FORT WORTH Next week, the State of Texas and the Obama administration are expected to face a legal showdown over the funding of health screenings and exams for thousands of Texas women.
Pressure is growing to keep the program that's caught in a political crossfire.
Dozens braved a steady rain Saturday to protest feared cuts to the women's health program in Texas.
State Sen. Wendy Davis (D-Fort Worth) made a very personal plea, telling the crowd that she used services from Planned Parenthood years ago when she was a single teenage mom.
I, like many poor women, relied on that as my only sole source for health care, she said.
Davis worries that 130,000 women may suddenly lose cancer screenings and contraceptive services because of the battle over funding Planned Parenthood.
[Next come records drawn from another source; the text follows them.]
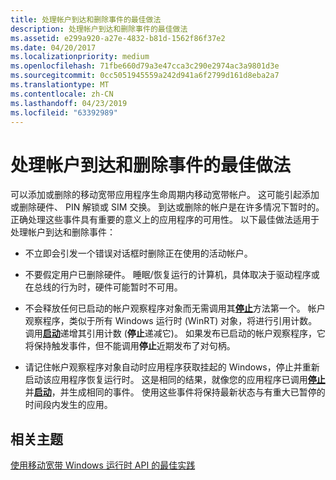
 ```yaml
---
title: 处理帐户到达和删除事件的最佳做法
description: 处理帐户到达和删除事件的最佳做法
ms.assetid: e299a920-a27e-4832-b81d-1562f86f37e2
ms.date: 04/20/2017
ms.localizationpriority: medium
ms.openlocfilehash: 71fbe660d79a3e47cca3c290e2974ac3a9801d3e
ms.sourcegitcommit: 0cc5051945559a242d941a6f2799d161d8eba2a7
ms.translationtype: MT
ms.contentlocale: zh-CN
ms.lasthandoff: 04/23/2019
ms.locfileid: "63392989"
---
```

# <a name="best-practices-for-handling-account-arrival-and-removal-events"></a>处理帐户到达和删除事件的最佳做法


可以添加或删除的移动宽带应用程序生命周期内移动宽带帐户。 这可能引起添加或删除硬件、 PIN 解锁或 SIM 交换。 到达或删除的帐户是在许多情况下暂时的。 正确处理这些事件具有重要的意义上的应用程序的可用性。 以下最佳做法适用于处理帐户到达和删除事件：

-   不立即会引发一个错误对话框时删除正在使用的活动帐户。

-   不要假定用户已删除硬件。 睡眠/恢复运行的计算机，具体取决于驱动程序或在总线的行为时，硬件可能暂时不可用。

-   不会释放任何已启动的帐户观察程序对象而无需调用其[**停止**](https://msdn.microsoft.com/library/windows/apps/hh770606)方法第一个。 帐户观察程序，类似于所有 Windows 运行时 (WinRT) 对象，将进行引用计数。 调用[**启动**](https://msdn.microsoft.com/library/windows/apps/hh770604)递增其引用计数 (**停止**递减它)。 如果发布已启动的帐户观察程序，它将保持触发事件，但不能调用**停止**近期发布了对句柄。

-   请记住帐户观察程序对象自动时应用程序获取挂起的 Windows，停止并重新启动该应用程序恢复运行时。 这是相同的结果，就像您的应用程序已调用[**停止**](https://msdn.microsoft.com/library/windows/apps/hh770606)并[**启动**](https://msdn.microsoft.com/library/windows/apps/hh770604)，并生成相同的事件。 使用这些事件将保持最新状态与有重大已暂停的时间段内发生的应用。

## <a name="span-idrelatedtopicsspanrelated-topics"></a><span id="related_topics"></span>相关主题


[使用移动宽带 Windows 运行时 API 的最佳实践](best-practices-for-using-mobile-broadband-windows-runtime-api.md)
Texas wants to stop giving money to the agency because it provides abortions.
But the federal government has warned it will yank $35 million in funding to Texas if that happens, money that pays for exams and screenings not just by Planned Parenthood, but other clinics across the state.
The consquences of tha is being vastly underestimatd by the Republican administration, Sen. Davis said.
Republicans insist that abortion providers should not get taxpayer money. This week, Gov. Rick Perry pledged that the state will pick up the costs if the federal funds are cut.
This program is not going away, he said. People out there trying to say, 'Oh, they're going to kill this program,' are dead wrong.
But Perry is vague on how the state would pay for the women's health program. The Texas budget was already deeply slashed because of the severe state revenue shortfalls.